L’employeur ne peut apporter aux droits des salariés des restrictions qui ne seraient pas justifiées par la nature de la tâche à accomplir, ni proportionnées au but recherché (L.1121 -1 du code du travail). L’article 6 de la loi n°78-17 du 6 janvier 1978 prévoit également que les systèmes de traitement de données à caractère personnel ne peuvent être mis en place que pour des finalités déterminées, explicites et légitimes.
Entre 2006 et 2015 la CNIL a adopté plusieurs délibérations destinées à encadrer les dispositifs de géolocalisation, en fixant leurs objectifs de manière à ne pas entraver les libertés des salariés.

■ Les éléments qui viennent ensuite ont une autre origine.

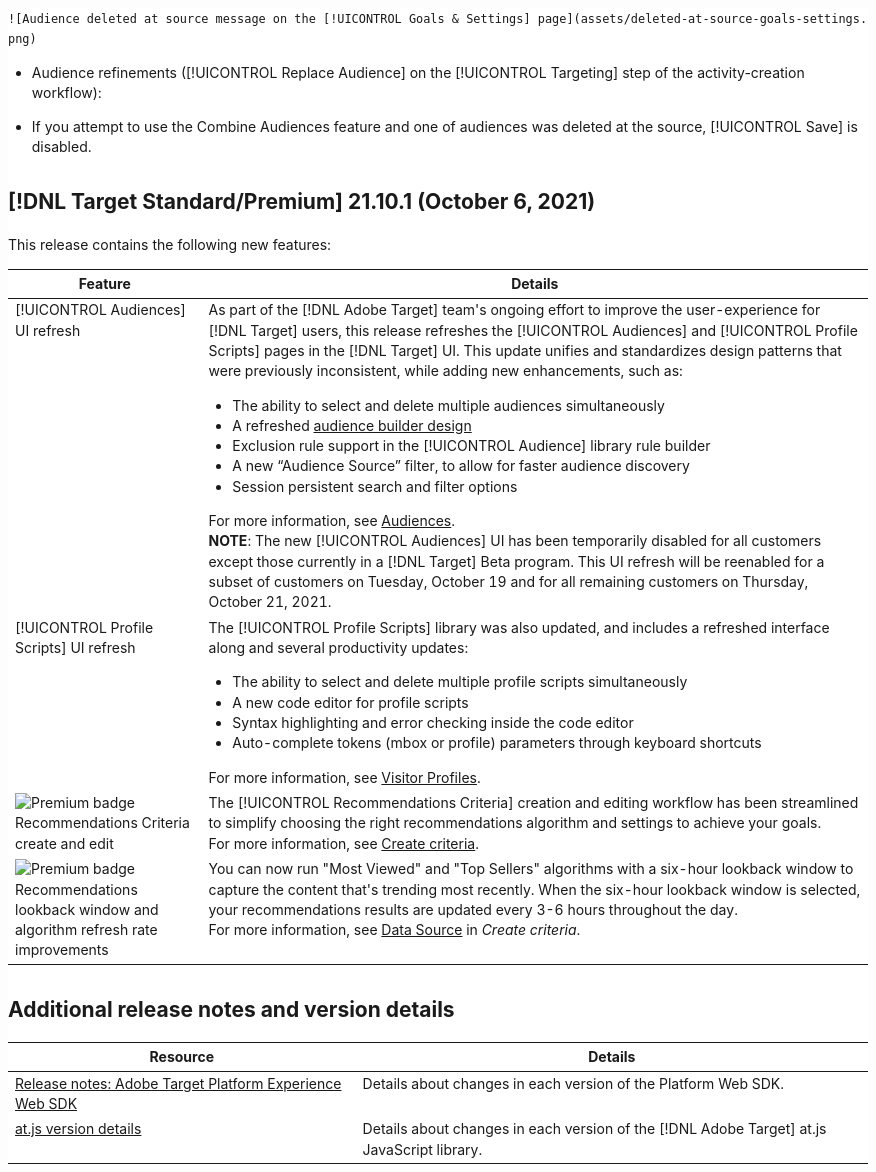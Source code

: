     ![Audience deleted at source message on the [!UICONTROL Goals & Settings] page](assets/deleted-at-source-goals-settings.png)

  * Audience refinements ([!UICONTROL Replace Audience] on the [!UICONTROL Targeting] step of the activity-creation workflow):

* If you attempt to use the Combine Audiences feature and one of audiences was deleted at the source, [!UICONTROL Save] is disabled. 

## [!DNL Target Standard/Premium] 21.10.1 (October 6, 2021)

This release contains the following new features:

|Feature|Details|
| --- | --- |
|[!UICONTROL Audiences] UI refresh|As part of the [!DNL Adobe Target] team's ongoing effort to improve the user-experience for [!DNL Target] users, this release refreshes the [!UICONTROL Audiences] and [!UICONTROL Profile Scripts] pages in the [!DNL Target] UI. This update unifies and standardizes design patterns that were previously inconsistent, while adding new enhancements, such as:<ul><li>The ability to select and delete multiple audiences simultaneously</li><li>A refreshed [audience builder design](/help/c-target/c-audiences/create-audience.md)</li><li>Exclusion rule support in the [!UICONTROL Audience] library rule builder</li><li>A new “Audience Source” filter, to allow for faster audience discovery</li><li>Session persistent search and filter options</li></ul>For more information, see [Audiences](/help/c-target/target.md).<br>**NOTE**: The new [!UICONTROL Audiences] UI has been temporarily disabled for all customers except those currently in a [!DNL Target] Beta program. This UI refresh will be reenabled for a subset of customers on Tuesday, October 19 and for all remaining customers on Thursday, October 21, 2021. |
|[!UICONTROL Profile Scripts] UI refresh|The [!UICONTROL Profile Scripts] library was also updated, and includes a refreshed interface along and several productivity updates:<ul><li>The ability to select and delete multiple profile scripts simultaneously</li><li>A new code editor for profile scripts</li><li>Syntax highlighting and error checking inside the code editor</li><li>Auto-complete tokens (mbox or profile) parameters through keyboard shortcuts</li></ul>For more information, see [Visitor Profiles](/help/c-target/c-visitor-profile/visitor-profile.md).|
|![Premium badge](/help/assets/premium.png) Recommendations Criteria create and edit|The [!UICONTROL Recommendations Criteria] creation and editing workflow has been streamlined to simplify choosing the right recommendations algorithm and settings to achieve your goals.<br>For more information, see [Create criteria](/help/c-recommendations/c-algorithms/create-new-algorithm.md).|
|![Premium badge](/help/assets/premium.png) Recommendations lookback window and algorithm refresh rate improvements|You can now run "Most Viewed" and "Top Sellers" algorithms with a six-hour lookback window to capture the content that's trending most recently. When the six-hour lookback window is selected, your recommendations results are updated every 3-6 hours throughout the day.<br>For more information, see [Data Source](/help/c-recommendations/c-algorithms/create-new-algorithm.md#data-source) in *Create criteria*.|

## Additional release notes and version details

|Resource|Details|
|--- |--- |
|[Release notes: Adobe Target Platform Experience Web SDK](https://experienceleague.adobe.com/docs/experience-platform/edge/release-notes.html?lang=en)|Details about changes in each version of the Platform Web SDK.|
|[at.js version details](/help/c-implementing-target/c-implementing-target-for-client-side-web/target-atjs-versions.md)|Details about changes in each version of the [!DNL Adobe Target] at.js JavaScript library.|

Dans l’esprit du principe général de proportionnalité des moyens aux fins, la CNIL a indiqué dans sa délibération n° 2015-165 du 4 juin 2015 portant adoption d’une norme simplifiée concernant les traitements automatisés de données à caractère personnel mis en oeuvre par les organismes publics ou privés destinées à géolocaliser les véhicules utilisés par leurs employés, que le traitement d’information relative aux employés doit être proportionné à la finalité déclarée, c’est-à dire qu’il doit s’effectuer de façon adéquate, pertinente, non excessive et strictement nécessaire à l’objectif poursuivi car l’employeur ne peut restreindre les droits et libertés de ses employés que si cette restriction est justifiée par la nature des tâches à accomplir et proportionnée au but recherché.

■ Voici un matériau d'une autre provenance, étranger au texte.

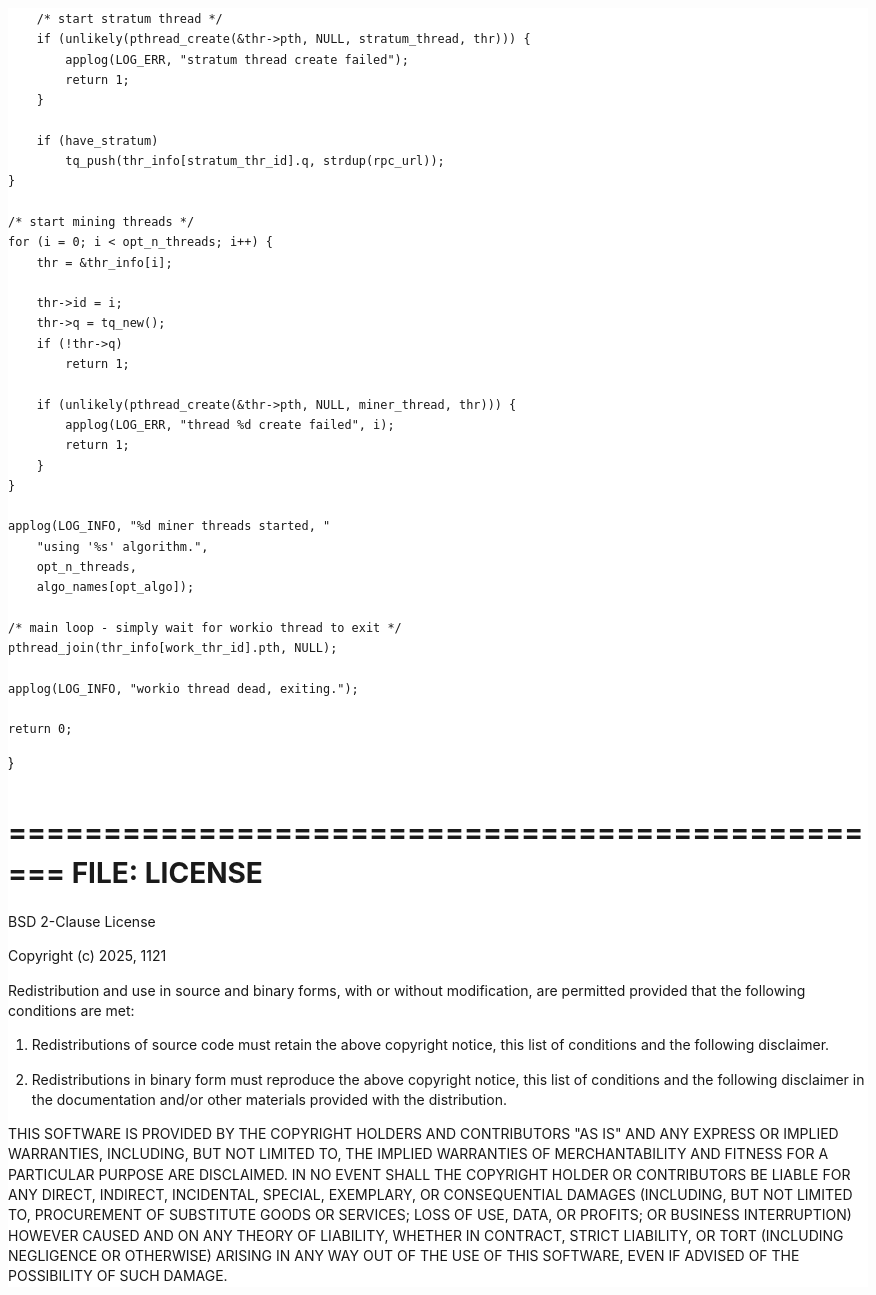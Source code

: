 		/* start stratum thread */
		if (unlikely(pthread_create(&thr->pth, NULL, stratum_thread, thr))) {
			applog(LOG_ERR, "stratum thread create failed");
			return 1;
		}

		if (have_stratum)
			tq_push(thr_info[stratum_thr_id].q, strdup(rpc_url));
	}

	/* start mining threads */
	for (i = 0; i < opt_n_threads; i++) {
		thr = &thr_info[i];

		thr->id = i;
		thr->q = tq_new();
		if (!thr->q)
			return 1;

		if (unlikely(pthread_create(&thr->pth, NULL, miner_thread, thr))) {
			applog(LOG_ERR, "thread %d create failed", i);
			return 1;
		}
	}

	applog(LOG_INFO, "%d miner threads started, "
		"using '%s' algorithm.",
		opt_n_threads,
		algo_names[opt_algo]);

	/* main loop - simply wait for workio thread to exit */
	pthread_join(thr_info[work_thr_id].pth, NULL);

	applog(LOG_INFO, "workio thread dead, exiting.");

	return 0;
}



================================================
FILE: LICENSE
================================================
BSD 2-Clause License

Copyright (c) 2025, 1121

Redistribution and use in source and binary forms, with or without
modification, are permitted provided that the following conditions are met:

1. Redistributions of source code must retain the above copyright notice, this
   list of conditions and the following disclaimer.

2. Redistributions in binary form must reproduce the above copyright notice,
   this list of conditions and the following disclaimer in the documentation
   and/or other materials provided with the distribution.

THIS SOFTWARE IS PROVIDED BY THE COPYRIGHT HOLDERS AND CONTRIBUTORS "AS IS"
AND ANY EXPRESS OR IMPLIED WARRANTIES, INCLUDING, BUT NOT LIMITED TO, THE
IMPLIED WARRANTIES OF MERCHANTABILITY AND FITNESS FOR A PARTICULAR PURPOSE ARE
DISCLAIMED. IN NO EVENT SHALL THE COPYRIGHT HOLDER OR CONTRIBUTORS BE LIABLE
FOR ANY DIRECT, INDIRECT, INCIDENTAL, SPECIAL, EXEMPLARY, OR CONSEQUENTIAL
DAMAGES (INCLUDING, BUT NOT LIMITED TO, PROCUREMENT OF SUBSTITUTE GOODS OR
SERVICES; LOSS OF USE, DATA, OR PROFITS; OR BUSINESS INTERRUPTION) HOWEVER
CAUSED AND ON ANY THEORY OF LIABILITY, WHETHER IN CONTRACT, STRICT LIABILITY,
OR TORT (INCLUDING NEGLIGENCE OR OTHERWISE) ARISING IN ANY WAY OUT OF THE USE
OF THIS SOFTWARE, EVEN IF ADVISED OF THE POSSIBILITY OF SUCH DAMAGE.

En effet, dans sa délibération du 4 juin 2015, la CNIL rappelle à titre liminaire le principe général, applicable aux deux régimes de déclaration (simplifiée et normale) selon lequel les données à caractère personnel ne peuvent être collectées que pour des finalités déterminées, explicites et légitimes et ne doivent pas être traitées ultérieurement de manière incompatible avec ces finalités ; elle indique ensuite dans son article 2 les conditions spécifiques de mise en oeuvre du traitement de ces données obtenues par le système de géolocalisation, lesquelles ne concernent effectivement que le régime de déclaration simplifiée, mais que la cour juge applicable en l’espèce, pour les raisons sus-énoncées.
Des limitations ont été prévues par la CNIL pour les dispositifs de géolocalisation couverts par la norme simplifiée ; en effet, ces dispositifs ne peuvent être mis en oeuvre que pour tout ou partie des finalités suivantes : i) le respect d’une obligation légale ou réglementaire imposant la mise en oeuvre d’un dispositif de géolocalisation en raison du type de transport ou de la nature des biens transportés ; ii) le suivi et la facturation d’une prestation de transport de personne ou de marchandises ou d’une prestation de services directement liée à l’utilisation du véhicule, ainsi que la justification d’une prestation auprès d’un client ou d’un donneur d’ordre ; iii) la sûreté ou la sécurité de l’employé lui-même ou des marchandises ou véhicules dont il a la charge, en particulier la lutte contre le vol du véhicule ; iv) une meilleure allocation des moyens pour des prestations à accomplir en des lieux dispersés, notamment pour des interventions d’urgence ; v) le contrôle du respect des règles d’utilisation du véhicule définies par le responsable de traitement, sous réserve de ne pas collecter une donnée de localisation en dehors du temps de travail du conducteur.
Le traitement peut avoir pour finalité accessoire le suivi du temps de travail, lorsque ce suivi ne peut être réalisé par un autre moyen, sous réserve notamment de ne pas collecter ou traiter de données de localisation en dehors du temps de travail des employés concernés.
Les employés doivent pouvoir désactiver la fonction géolocalisation des véhicules, à l’issue de leur temps de travail et pendant leur temps de pause, le responsable de traitement pouvant le cas échéant demander des explications en cas de désactivation trop fréquentes ou trop longues du dispositif.
En l’occurrence, il a été jugé que la prestation de services (l’affichage sur les mobiliers urbains et le nettoyage de ce mobilier) n’est pas toujours directement liée à l’utilisation du véhicule, notamment pour les agents assurant seulement le nettoyage du mobilier urbain, de sorte que le dispositif de géolocalisation mis en oeuvre par la société ne correspond pas à la finalité prévue par la loi. En outre, aucune obligation légale ou réglementaire n’impose à la société la mise en oeuvre d’un dispositif de géolocalisation en raison du type de transport ou de la nature des biens transportés, comme pour les transports de fonds. Enfin, le suivi du temps de travail peut être effectué par le dispositif précédent déjà intégré dans le nouveau boîtier chronotachygraphe électronique des véhicules.
De manière générale, le contrôle, par le biais du nouveau dispositif de géolocalisation revient à donner à la société la possibilité de suivre l’activité du salarié de façon constante au cours de la journée, de mesurer son temps de travail et de vérifier son organisation de travail, alors qu’il dispose d’une certaine autonomie, notamment dans la tournée de nettoyage.
Les juridictions restent attacher à l’existence de dispositifs moins intrusifs pour contrôler le temps de travail et la bonne réalisation des tâches. Contrairement à l’article 16 de la recommandation du Comité des ministres du Conseil de l’Europe, il a été jugé que le dispositif de géolocalisation en cause instaurait un contrôle quasi permanent de l’activité des salariés concernés pendant leur temps de travail, qui est disproportionné par rapport aux finalités de ce dispositif et porte atteinte aux droits de ces salariés à la protection de leur vie privée, outre qu’il sape le lien de confiance qui s’était instauré entre les salariés et leur employeur, les salariés pouvant légitimement se sentir constamment surveillés.
En conclusion, le nouveau dispositif de géolocalisation n’apparaissait pas être justifié et proportionné aux finalités annoncées par la société.